Japan's cryptocurrency exchanges to announce plan for self-regulating body - newman8r
https://www.reuters.com/article/us-crypto-currencies-japan/japans-cryptocurrency-exchanges-to-announce-plan-for-self-regulating-body-sources-idUSKCN1GE037?feedType=RSS&feedName=technologyNews&utm_source=feedburner&utm_medium=feed&utm_campaign=Feed%3A+reuters%2FtechnologyNews+%28Reuters+Technology+News%29
======
CryptoDog
Japan’s 16 registered cryptocurrency exchanges will form a self-regulating
body this spring in a bid to better safeguard investors following a US$530
million digital money heist in January, two sources with direct knowledge of
the plan said. Read more on
[https://cryptonewstrends.com/](https://cryptonewstrends.com/)

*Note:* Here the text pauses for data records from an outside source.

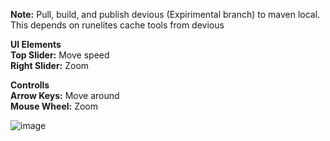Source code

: **Note:** Pull, build, and publish devious (Expirimental branch) to maven local. This depends on runelites cache tools from devious

**UI Elements**<br />
**Top Slider:** Move speed<br />
**Right Slider:** Zoom

**Controlls**<br />
**Arrow Keys:** Move around<br />
**Mouse Wheel:** Zoom

![image](https://github.com/user-attachments/assets/9c93ee6a-8f05-4a3c-b632-9645ee4338a1)

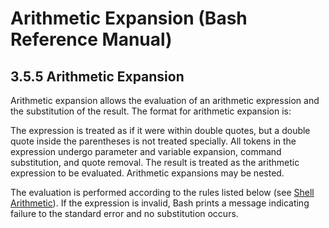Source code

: # Arithmetic Expansion \(Bash Reference Manual\)

## 3.5.5 Arithmetic Expansion

Arithmetic expansion allows the evaluation of an arithmetic expression and the substitution of the result. The format for arithmetic expansion is:

The expression is treated as if it were within double quotes, but a double quote inside the parentheses is not treated specially. All tokens in the expression undergo parameter and variable expansion, command substitution, and quote removal. The result is treated as the arithmetic expression to be evaluated. Arithmetic expansions may be nested.

The evaluation is performed according to the rules listed below \(see [Shell Arithmetic](shell-arithmetic-bash-reference-manual.md#Shell-Arithmetic)\). If the expression is invalid, Bash prints a message indicating failure to the standard error and no substitution occurs.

Hackers stole about US$530 million from Tokyo-based cryptocurrency exchange
Coincheck Inc in January, exposing flaws in Japan’s system and raising
questions over how Japan regulates the industry.

Last month, Japanese cryptocurrency exchanges landed in hot water again when a
blunder at one of the exchanges let investors briefly buy bitcoins for free,
although none were able to profit from the mistake.